(Material shown begins)

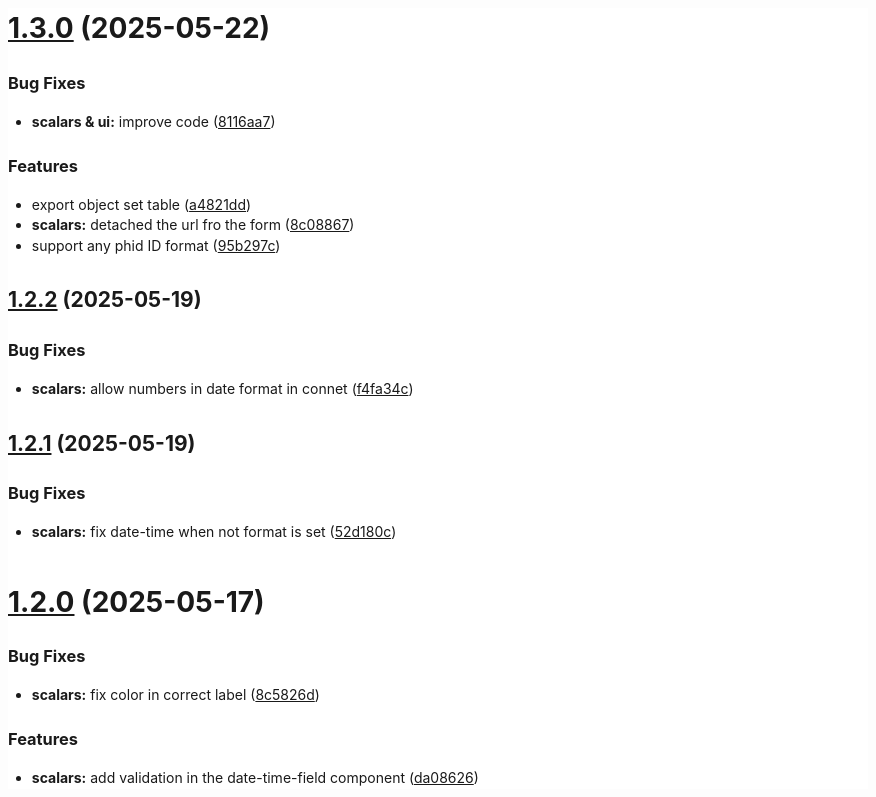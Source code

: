 # [1.3.0](https://github.com/powerhouse-inc/document-engineering/compare/v1.2.2...v1.3.0) (2025-05-22)


### Bug Fixes

* **scalars & ui:** improve code ([8116aa7](https://github.com/powerhouse-inc/document-engineering/commit/8116aa745cd63376d02cd4818e6f4a0db1ce77c3))


### Features

* export object set table ([a4821dd](https://github.com/powerhouse-inc/document-engineering/commit/a4821ddb0e62d79dd5b932e7e24c0ca7548f8718))
* **scalars:** detached the url fro the form ([8c08867](https://github.com/powerhouse-inc/document-engineering/commit/8c08867976b713d548cc70dafa8198ef61343a6d))
* support any phid ID format ([95b297c](https://github.com/powerhouse-inc/document-engineering/commit/95b297cebfd0308c8793f725b4e879a876237319))

## [1.2.2](https://github.com/powerhouse-inc/document-engineering/compare/v1.2.1...v1.2.2) (2025-05-19)


### Bug Fixes

* **scalars:** allow numbers in date format in connet ([f4fa34c](https://github.com/powerhouse-inc/document-engineering/commit/f4fa34c093f4e23f012f107877bc53c9fb2565fc))

## [1.2.1](https://github.com/powerhouse-inc/document-engineering/compare/v1.2.0...v1.2.1) (2025-05-19)


### Bug Fixes

* **scalars:** fix date-time when not format is set ([52d180c](https://github.com/powerhouse-inc/document-engineering/commit/52d180cb85e5ac308f4eb5d67da7b092ba25b34d))

# [1.2.0](https://github.com/powerhouse-inc/document-engineering/compare/v1.1.2...v1.2.0) (2025-05-17)


### Bug Fixes

* **scalars:** fix color in correct label ([8c5826d](https://github.com/powerhouse-inc/document-engineering/commit/8c5826d8c20e6ca4631691ba5b8cfa630a894065))


### Features

* **scalars:** add validation in the date-time-field component ([da08626](https://github.com/powerhouse-inc/document-engineering/commit/da08626e385b31aab1ab025e77c94f3ca0df8a65))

(Material shown ends)

Work to complete: Write the data out again word for word; leave the pictures behind.

Your solution:
Source code

: # [1.3.0](https://github.com/powerhouse-inc/document-engineering/compare/v1.2.2...v1.3.0) (2025-05-22)


### Bug Fixes

* **scalars & ui:** improve code ([8116aa7](https://github.com/powerhouse-inc/document-engineering/commit/8116aa745cd63376d02cd4818e6f4a0db1ce77c3))


### Features

* export object set table ([a4821dd](https://github.com/powerhouse-inc/document-engineering/commit/a4821ddb0e62d79dd5b932e7e24c0ca7548f8718))
* **scalars:** detached the url fro the form ([8c08867](https://github.com/powerhouse-inc/document-engineering/commit/8c08867976b713d548cc70dafa8198ef61343a6d))
* support any phid ID format ([95b297c](https://github.com/powerhouse-inc/document-engineering/commit/95b297cebfd0308c8793f725b4e879a876237319))

## [1.2.2](https://github.com/powerhouse-inc/document-engineering/compare/v1.2.1...v1.2.2) (2025-05-19)


### Bug Fixes

* **scalars:** allow numbers in date format in connet ([f4fa34c](https://github.com/powerhouse-inc/document-engineering/commit/f4fa34c093f4e23f012f107877bc53c9fb2565fc))

## [1.2.1](https://github.com/powerhouse-inc/document-engineering/compare/v1.2.0...v1.2.1) (2025-05-19)


### Bug Fixes

* **scalars:** fix date-time when not format is set ([52d180c](https://github.com/powerhouse-inc/document-engineering/commit/52d180cb85e5ac308f4eb5d67da7b092ba25b34d))

# [1.2.0](https://github.com/powerhouse-inc/document-engineering/compare/v1.1.2...v1.2.0) (2025-05-17)


### Bug Fixes

* **scalars:** fix color in correct label ([8c5826d](https://github.com/powerhouse-inc/document-engineering/commit/8c5826d8c20e6ca4631691ba5b8cfa630a894065))


### Features

* **scalars:** add validation in the date-time-field component ([da08626](https://github.com/powerhouse-inc/document-engineering/commit/da08626e385b31aab1ab025e77c94f3ca0df8a65))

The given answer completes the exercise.